Dialoguer au lieu de brûler le Coran
Jakarta, 2 septembre 2010 (Apic) Des chefs religieux chrétiens et des leaders musulmans fondamentalistes se sont réunis à Jakarta pour condamner fermement et d’une même voix l’annonce faite par une «Eglise du Nouveau Testament» basée en Floride de vouloir brûler publiquement des exemplaires du Coran le 11 septembre.
Cette «Eglise» américaine, le «Dove World Outreach Center», qualifie par ailleurs le Coran de «mensonge». Elle veut ainsi protester contre l’islam, religion qu’elle considère comme «diabolique». Les leaders religieux indonésiens ont affirmé qu’il valait mieux dialoguer au lieu de brûler le Coran.
Mgr Petrus Canisius Mandagi, évêque d’Amboine (capitale de la province des Moluques) et président de la Commission interreligieuse de la Conférence des évêques de l’Indonésie (KWI), Mgr Johannes Pujasumarta, secrétaire général de la KWI et évêque de Bandung, le Révérend Andreas Yewangoe, président de la Communion des Eglises protestantes en Indonésie (PGI), et Habib Rizieg, chef du groupe extrémiste «Islamic Defender Front» (FPI), se sont réunis à Cikini II, dans le centre de la capitale indonésienne Jakarta, le mois dernier, pour prendre des mesures visant à apaiser la situation.
La rencontre a été organisée dans le but d’ouvrir un dialogue amical et éviter ainsi des conflits probables entre chrétiens et fondamentalistes islamiques suite aux controverses suscitées par l’annonce provocatrice d’un groupe d’évangéliques de Floride, le «Dove World Outreach Center» de vouloir brûler le Coran. Ces fondamentalistes protestants ont proposé de faire du 11 septembre 2010, date anniversaire de l’attaque par des extrémistes musulmans des «tours jumelles» de New York, une «Journée internationale pour brûler le Coran».

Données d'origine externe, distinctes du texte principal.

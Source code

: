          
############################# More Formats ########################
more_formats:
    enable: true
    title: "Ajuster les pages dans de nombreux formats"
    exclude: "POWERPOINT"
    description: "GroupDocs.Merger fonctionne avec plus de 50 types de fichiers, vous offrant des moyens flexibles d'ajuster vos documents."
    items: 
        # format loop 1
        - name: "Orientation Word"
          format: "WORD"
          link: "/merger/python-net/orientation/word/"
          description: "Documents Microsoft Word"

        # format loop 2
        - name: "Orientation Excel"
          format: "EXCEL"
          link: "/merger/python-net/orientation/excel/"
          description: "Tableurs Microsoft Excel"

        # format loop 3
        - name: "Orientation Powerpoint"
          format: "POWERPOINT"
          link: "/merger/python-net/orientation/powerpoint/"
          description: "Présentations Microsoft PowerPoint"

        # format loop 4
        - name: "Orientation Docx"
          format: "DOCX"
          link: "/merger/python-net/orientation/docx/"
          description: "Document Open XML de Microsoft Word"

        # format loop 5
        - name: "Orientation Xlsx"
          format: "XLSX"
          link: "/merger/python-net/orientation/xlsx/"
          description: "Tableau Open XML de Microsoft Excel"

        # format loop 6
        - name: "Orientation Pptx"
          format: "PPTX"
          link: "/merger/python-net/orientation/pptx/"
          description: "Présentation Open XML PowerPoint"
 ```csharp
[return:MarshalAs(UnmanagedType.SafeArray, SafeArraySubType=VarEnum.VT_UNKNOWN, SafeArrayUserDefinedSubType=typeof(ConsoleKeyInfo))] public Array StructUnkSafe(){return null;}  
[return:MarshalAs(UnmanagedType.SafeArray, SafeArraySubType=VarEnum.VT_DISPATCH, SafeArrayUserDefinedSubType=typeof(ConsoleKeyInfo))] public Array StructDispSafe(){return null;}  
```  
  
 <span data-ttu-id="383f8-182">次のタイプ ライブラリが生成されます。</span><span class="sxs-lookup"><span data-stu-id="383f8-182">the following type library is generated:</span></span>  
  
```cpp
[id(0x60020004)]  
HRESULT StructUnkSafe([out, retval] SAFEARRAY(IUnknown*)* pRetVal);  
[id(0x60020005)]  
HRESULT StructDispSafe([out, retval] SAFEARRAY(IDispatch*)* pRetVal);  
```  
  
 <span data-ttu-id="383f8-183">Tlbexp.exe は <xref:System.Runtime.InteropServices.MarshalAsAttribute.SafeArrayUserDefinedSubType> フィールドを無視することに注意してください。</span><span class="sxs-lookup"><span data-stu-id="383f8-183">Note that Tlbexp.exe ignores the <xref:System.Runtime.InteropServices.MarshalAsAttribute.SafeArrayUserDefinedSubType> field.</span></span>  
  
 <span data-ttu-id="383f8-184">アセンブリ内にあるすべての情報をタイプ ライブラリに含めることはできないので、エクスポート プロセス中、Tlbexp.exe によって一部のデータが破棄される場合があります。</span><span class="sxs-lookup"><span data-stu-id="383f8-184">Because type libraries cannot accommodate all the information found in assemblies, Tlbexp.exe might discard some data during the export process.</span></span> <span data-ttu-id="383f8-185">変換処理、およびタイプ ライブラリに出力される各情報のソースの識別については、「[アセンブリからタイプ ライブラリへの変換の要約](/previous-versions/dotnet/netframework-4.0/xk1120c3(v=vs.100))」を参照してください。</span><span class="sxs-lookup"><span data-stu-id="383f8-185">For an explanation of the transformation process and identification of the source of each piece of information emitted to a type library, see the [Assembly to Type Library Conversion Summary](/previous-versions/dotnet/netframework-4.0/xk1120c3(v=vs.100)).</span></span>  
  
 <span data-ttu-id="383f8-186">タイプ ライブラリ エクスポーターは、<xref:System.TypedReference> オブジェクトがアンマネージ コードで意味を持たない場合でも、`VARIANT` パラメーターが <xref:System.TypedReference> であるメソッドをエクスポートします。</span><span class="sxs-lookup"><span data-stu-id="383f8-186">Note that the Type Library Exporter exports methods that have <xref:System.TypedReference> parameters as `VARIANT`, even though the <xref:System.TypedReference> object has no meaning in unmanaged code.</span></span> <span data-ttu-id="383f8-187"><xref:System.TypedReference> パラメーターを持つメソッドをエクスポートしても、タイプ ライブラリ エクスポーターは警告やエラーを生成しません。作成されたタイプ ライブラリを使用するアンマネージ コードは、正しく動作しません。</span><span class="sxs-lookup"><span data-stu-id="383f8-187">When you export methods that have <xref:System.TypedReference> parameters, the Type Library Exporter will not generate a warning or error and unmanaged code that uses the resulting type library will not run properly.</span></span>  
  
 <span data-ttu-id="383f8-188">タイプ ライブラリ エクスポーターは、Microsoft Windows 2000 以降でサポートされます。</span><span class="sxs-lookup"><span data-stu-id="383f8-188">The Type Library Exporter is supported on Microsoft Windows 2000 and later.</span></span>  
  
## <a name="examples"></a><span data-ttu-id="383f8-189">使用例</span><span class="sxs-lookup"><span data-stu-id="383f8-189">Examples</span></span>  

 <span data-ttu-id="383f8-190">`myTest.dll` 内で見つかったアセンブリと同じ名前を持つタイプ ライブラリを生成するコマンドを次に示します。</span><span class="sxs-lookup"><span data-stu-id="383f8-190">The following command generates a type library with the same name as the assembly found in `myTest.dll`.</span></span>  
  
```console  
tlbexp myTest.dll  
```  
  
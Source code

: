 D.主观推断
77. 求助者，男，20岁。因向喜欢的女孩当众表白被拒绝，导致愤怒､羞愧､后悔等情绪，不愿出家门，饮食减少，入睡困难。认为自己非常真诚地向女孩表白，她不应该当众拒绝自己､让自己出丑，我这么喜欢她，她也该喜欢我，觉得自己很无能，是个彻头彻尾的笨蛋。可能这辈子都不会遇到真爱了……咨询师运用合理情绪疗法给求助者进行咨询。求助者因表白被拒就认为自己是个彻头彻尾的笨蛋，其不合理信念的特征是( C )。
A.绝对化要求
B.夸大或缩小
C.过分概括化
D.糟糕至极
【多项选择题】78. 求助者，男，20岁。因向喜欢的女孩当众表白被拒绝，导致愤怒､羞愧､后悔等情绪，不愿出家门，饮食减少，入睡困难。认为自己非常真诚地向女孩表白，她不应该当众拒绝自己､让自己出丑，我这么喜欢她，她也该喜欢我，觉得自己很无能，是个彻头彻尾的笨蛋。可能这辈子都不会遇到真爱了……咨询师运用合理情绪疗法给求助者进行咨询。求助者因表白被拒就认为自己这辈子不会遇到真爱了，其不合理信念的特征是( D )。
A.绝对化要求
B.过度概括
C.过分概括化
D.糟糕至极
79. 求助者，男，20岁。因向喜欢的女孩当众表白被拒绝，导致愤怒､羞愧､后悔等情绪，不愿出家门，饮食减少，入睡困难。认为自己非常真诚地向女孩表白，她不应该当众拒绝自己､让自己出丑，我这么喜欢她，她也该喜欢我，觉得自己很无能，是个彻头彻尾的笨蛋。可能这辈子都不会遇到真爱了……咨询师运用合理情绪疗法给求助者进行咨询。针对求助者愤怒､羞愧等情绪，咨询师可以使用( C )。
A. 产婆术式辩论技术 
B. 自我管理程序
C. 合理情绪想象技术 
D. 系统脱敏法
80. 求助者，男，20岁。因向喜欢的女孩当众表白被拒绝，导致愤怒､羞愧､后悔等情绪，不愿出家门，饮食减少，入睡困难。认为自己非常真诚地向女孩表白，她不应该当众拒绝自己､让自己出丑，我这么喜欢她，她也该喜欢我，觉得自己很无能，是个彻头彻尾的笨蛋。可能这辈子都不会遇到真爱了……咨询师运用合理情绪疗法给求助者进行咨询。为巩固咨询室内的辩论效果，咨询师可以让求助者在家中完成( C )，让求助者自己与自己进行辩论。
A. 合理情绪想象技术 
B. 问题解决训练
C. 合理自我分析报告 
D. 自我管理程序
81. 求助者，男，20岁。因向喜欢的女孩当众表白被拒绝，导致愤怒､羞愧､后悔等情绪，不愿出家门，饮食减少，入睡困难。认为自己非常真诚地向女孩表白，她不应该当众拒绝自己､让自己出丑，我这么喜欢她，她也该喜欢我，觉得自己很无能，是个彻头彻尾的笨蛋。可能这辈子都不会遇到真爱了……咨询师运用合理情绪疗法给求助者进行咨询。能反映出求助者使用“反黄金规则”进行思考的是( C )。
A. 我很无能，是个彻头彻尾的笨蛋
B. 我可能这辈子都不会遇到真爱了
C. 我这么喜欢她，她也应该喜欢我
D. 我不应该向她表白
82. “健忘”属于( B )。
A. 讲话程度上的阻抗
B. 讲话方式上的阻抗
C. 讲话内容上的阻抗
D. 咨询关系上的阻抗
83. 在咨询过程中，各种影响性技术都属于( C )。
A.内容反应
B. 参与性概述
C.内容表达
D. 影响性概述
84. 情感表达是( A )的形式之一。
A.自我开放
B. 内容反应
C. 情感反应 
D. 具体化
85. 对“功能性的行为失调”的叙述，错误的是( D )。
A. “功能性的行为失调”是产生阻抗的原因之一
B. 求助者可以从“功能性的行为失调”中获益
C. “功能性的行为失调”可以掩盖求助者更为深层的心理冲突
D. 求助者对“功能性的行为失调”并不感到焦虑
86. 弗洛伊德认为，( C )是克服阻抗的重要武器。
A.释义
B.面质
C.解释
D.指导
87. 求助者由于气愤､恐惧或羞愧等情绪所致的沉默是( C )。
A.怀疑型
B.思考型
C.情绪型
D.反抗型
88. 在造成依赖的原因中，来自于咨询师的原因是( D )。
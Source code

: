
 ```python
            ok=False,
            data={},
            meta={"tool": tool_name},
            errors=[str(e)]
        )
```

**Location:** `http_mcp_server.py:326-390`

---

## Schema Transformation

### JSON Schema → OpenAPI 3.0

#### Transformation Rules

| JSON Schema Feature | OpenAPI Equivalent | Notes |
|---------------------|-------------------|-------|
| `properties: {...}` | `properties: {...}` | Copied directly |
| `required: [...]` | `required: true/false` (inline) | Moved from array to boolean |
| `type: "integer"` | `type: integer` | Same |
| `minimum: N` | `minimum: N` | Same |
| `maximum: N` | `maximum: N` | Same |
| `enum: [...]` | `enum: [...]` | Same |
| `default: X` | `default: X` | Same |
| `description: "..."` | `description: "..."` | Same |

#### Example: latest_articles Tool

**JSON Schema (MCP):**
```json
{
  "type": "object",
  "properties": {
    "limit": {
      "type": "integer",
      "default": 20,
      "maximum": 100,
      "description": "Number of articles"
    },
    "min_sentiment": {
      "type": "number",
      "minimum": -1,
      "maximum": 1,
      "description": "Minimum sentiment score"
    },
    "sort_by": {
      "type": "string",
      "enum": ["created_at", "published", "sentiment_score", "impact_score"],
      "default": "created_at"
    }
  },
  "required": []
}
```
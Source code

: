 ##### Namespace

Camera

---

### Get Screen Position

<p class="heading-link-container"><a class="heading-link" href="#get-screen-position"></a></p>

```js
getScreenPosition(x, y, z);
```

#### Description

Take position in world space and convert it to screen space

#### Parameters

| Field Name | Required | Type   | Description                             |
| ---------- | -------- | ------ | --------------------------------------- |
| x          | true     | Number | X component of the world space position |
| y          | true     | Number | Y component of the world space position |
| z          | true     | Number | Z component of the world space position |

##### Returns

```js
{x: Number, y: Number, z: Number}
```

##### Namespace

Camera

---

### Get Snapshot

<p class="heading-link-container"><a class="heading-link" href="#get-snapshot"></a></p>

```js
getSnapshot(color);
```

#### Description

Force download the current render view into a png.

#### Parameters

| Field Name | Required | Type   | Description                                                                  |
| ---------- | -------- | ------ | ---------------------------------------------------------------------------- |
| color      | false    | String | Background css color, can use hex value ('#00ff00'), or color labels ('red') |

Dissuadé de commettre cette provocation par l’Association Nationale des Evangéliques (NAE), le pasteur Terry Jones, en charge de l’église «Dove World Outreach Center», ne veut pas renoncer à son projet. (Cf.www.doveworld.org/blog/ten-reasons-to-burn-a-koran). Il maintient sa décision d’organiser cet autodafé qui provoque des vagues dans le monde musulman, et risque d’exposer encore davantage les chrétiens locaux. En Indonésie, des islamistes ont menacé de «déclencher une guerre sainte si l’Eglise américaine mettait en exécution son projet». Les fondamentalistes islamiques ont saisi l’occasion un peu partout dans le monde pour dénoncer les pays occidentaux.
Lors de la réunion de Jakarta, les participants se sont accordés pour dire que cette initiative est totalement étrangère aux chrétiens du pays. Mgr Mandagi a exprimé son amertume devant ce type d’actions provocatrices «qui visent à frapper nos frères musulmans». De telles initiatives «non civilisées» devraient être interdites dans n’importe quelle partie du monde, a-t-il estimé. Le pasteur Yewangoe, qui a également condamné cette provocation stupide, a rappelé qu’une lettre a été envoyée au président américain Barack Obama pour lui demander d’intervenir pour empêcher cet autodafé du Coran. (apic/asian/be)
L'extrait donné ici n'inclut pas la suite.